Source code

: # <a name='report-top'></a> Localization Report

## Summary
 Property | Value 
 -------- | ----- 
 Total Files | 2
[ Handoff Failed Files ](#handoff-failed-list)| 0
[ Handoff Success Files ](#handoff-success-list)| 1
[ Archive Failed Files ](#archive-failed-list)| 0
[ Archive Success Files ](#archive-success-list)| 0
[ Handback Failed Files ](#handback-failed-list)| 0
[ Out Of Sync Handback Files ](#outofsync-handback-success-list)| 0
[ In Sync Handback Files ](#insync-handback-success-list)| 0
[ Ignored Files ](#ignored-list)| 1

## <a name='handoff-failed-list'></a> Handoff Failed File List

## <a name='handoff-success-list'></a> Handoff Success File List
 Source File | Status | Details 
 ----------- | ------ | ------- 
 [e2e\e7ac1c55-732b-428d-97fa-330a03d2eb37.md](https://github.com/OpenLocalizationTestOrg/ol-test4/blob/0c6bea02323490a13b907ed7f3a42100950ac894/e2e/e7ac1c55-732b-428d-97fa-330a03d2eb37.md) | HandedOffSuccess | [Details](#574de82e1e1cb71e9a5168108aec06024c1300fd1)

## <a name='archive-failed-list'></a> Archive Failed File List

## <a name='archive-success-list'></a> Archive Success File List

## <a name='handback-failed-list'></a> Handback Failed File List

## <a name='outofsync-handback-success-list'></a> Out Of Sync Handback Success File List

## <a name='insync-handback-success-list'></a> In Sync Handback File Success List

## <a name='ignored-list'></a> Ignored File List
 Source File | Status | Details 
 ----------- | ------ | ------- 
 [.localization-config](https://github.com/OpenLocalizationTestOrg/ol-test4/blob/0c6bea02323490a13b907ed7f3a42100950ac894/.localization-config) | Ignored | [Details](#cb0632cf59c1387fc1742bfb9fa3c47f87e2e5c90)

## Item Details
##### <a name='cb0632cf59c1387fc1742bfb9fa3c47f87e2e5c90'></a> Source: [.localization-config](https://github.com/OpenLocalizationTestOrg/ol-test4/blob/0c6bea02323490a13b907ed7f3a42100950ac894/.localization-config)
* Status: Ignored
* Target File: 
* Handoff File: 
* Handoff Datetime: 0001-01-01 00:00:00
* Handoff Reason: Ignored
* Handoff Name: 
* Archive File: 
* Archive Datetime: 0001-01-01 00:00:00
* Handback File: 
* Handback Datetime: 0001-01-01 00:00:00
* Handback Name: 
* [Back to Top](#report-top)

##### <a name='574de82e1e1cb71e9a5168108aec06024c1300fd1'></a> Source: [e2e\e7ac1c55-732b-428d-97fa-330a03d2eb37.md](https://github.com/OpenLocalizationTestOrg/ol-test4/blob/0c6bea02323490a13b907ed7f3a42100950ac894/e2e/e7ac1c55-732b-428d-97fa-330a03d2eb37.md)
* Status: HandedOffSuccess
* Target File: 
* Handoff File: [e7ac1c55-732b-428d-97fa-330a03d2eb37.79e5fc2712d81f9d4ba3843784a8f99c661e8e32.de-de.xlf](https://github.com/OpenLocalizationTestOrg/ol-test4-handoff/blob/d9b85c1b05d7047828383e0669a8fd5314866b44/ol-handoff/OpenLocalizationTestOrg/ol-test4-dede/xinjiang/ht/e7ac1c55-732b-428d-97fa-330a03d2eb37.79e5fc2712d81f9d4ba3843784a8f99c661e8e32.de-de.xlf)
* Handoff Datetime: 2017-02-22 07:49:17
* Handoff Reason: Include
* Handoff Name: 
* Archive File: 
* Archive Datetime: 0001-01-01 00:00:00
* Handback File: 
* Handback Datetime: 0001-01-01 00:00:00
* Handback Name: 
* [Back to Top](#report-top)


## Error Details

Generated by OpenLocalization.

# # #

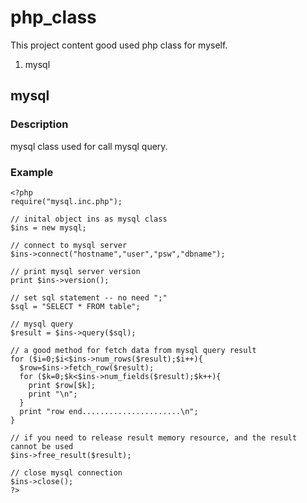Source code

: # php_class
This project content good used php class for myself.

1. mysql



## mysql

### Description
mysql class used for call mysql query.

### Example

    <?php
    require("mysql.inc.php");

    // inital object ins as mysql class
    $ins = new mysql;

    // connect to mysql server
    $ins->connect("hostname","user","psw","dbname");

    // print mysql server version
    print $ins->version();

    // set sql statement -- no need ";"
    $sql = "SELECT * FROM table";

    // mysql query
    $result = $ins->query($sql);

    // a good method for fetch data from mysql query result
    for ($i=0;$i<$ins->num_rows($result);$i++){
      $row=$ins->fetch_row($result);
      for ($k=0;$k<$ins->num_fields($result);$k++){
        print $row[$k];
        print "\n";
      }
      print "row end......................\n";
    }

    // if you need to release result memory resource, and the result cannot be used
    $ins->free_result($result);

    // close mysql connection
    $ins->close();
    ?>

# # #

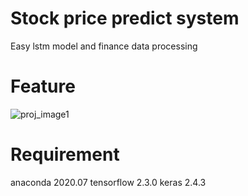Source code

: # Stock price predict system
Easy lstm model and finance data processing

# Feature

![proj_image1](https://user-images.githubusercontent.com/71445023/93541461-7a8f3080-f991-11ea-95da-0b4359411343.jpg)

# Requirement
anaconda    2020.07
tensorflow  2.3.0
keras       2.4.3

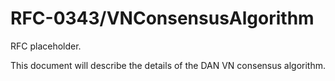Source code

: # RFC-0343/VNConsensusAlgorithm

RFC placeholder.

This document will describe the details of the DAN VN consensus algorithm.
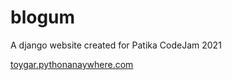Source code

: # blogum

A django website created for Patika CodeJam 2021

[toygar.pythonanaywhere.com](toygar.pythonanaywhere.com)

# # #

■ WHAT YOU ARE ASKED TO DO ■
Taking the entries above, print exactly the lines starting at the line with "[ Handoff Failed" and ending at the line with "## <a name='archive-failed-list'></a>", both included.

■ TASK RESPONSE ■
[ Handoff Failed Files ](#handoff-failed-list)| 0
[ Handoff Success Files ](#handoff-success-list)| 1
[ Archive Failed Files ](#archive-failed-list)| 0
[ Archive Success Files ](#archive-success-list)| 0
[ Handback Failed Files ](#handback-failed-list)| 0
[ Out Of Sync Handback Files ](#outofsync-handback-success-list)| 0
[ In Sync Handback Files ](#insync-handback-success-list)| 0
[ Ignored Files ](#ignored-list)| 1

## <a name='handoff-failed-list'></a> Handoff Failed File List

## <a name='handoff-success-list'></a> Handoff Success File List
 Source File | Status | Details 
 ----------- | ------ | ------- 
 [e2e\e7ac1c55-732b-428d-97fa-330a03d2eb37.md](https://github.com/OpenLocalizationTestOrg/ol-test4/blob/0c6bea02323490a13b907ed7f3a42100950ac894/e2e/e7ac1c55-732b-428d-97fa-330a03d2eb37.md) | HandedOffSuccess | [Details](#574de82e1e1cb71e9a5168108aec06024c1300fd1)

## <a name='archive-failed-list'></a> Archive Failed File List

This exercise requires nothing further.